## WORK TO COMPLETE
Print every line from the start of the data, and when you reach the line with "Note, that you", include it and stop. Pictures are not part of the copy.

Stored data:
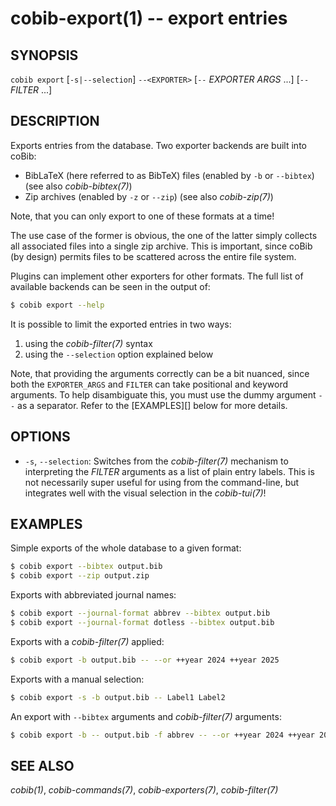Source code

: cobib-export(1) -- export entries
=================================

## SYNOPSIS

`cobib export` [`-s|--selection`] `--<EXPORTER>` [`--` _EXPORTER ARGS_ ...] [`--` _FILTER_ ...]

## DESCRIPTION

Exports entries from the database.
Two exporter backends are built into coBib:
- BibLaTeX (here referred to as BibTeX) files (enabled by `-b` or `--bibtex`) (see also *cobib-bibtex(7)*)
- Zip archives (enabled by `-z` or `--zip`) (see also *cobib-zip(7)*)

Note, that you can only export to one of these formats at a time!

The use case of the former is obvious, the one of the latter simply collects all associated files into a single zip archive.
This is important, since coBib (by design) permits files to be scattered across the entire file system.

Plugins can implement other exporters for other formats.
The full list of available backends can be seen in the output of:
```bash
$ cobib export --help
```

It is possible to limit the exported entries in two ways:
1. using the *cobib-filter(7)* syntax
2. using the `--selection` option explained below

Note, that providing the arguments correctly can be a bit nuanced, since both the `EXPORTER_ARGS` and `FILTER` can take positional and keyword arguments.
To help disambiguate this, you must use the dummy argument `--` as a separator.
Refer to the [EXAMPLES][] below for more details.

## OPTIONS

  * `-s`, `--selection`:
    Switches from the *cobib-filter(7)* mechanism to interpreting the _FILTER_ arguments as a list of plain entry labels.
    This is not necessarily super useful for using from the command-line, but integrates well with the visual selection in the *cobib-tui(7)*!

## EXAMPLES

Simple exports of the whole database to a given format:
```bash
$ cobib export --bibtex output.bib
$ cobib export --zip output.zip
```

Exports with abbreviated journal names:
```bash
$ cobib export --journal-format abbrev --bibtex output.bib
$ cobib export --journal-format dotless --bibtex output.bib
```

Exports with a *cobib-filter(7)* applied:
```bash
$ cobib export -b output.bib -- --or ++year 2024 ++year 2025
```

Exports with a manual selection:
```bash
$ cobib export -s -b output.bib -- Label1 Label2
```

An export with `--bibtex` arguments and *cobib-filter(7)* arguments:
```bash
$ cobib export -b -- output.bib -f abbrev -- --or ++year 2024 ++year 2025
```

## SEE ALSO

*cobib(1)*, *cobib-commands(7)*, *cobib-exporters(7)*, *cobib-filter(7)*

[//]: # ( vim: set ft=markdown tw=0: )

## SOLUTION TO THIS EXERCISE
Source code

: cobib-export(1) -- export entries
=================================

## SYNOPSIS

`cobib export` [`-s|--selection`] `--<EXPORTER>` [`--` _EXPORTER ARGS_ ...] [`--` _FILTER_ ...]

## DESCRIPTION

Exports entries from the database.
Two exporter backends are built into coBib:
- BibLaTeX (here referred to as BibTeX) files (enabled by `-b` or `--bibtex`) (see also *cobib-bibtex(7)*)
- Zip archives (enabled by `-z` or `--zip`) (see also *cobib-zip(7)*)

Note, that you can only export to one of these formats at a time!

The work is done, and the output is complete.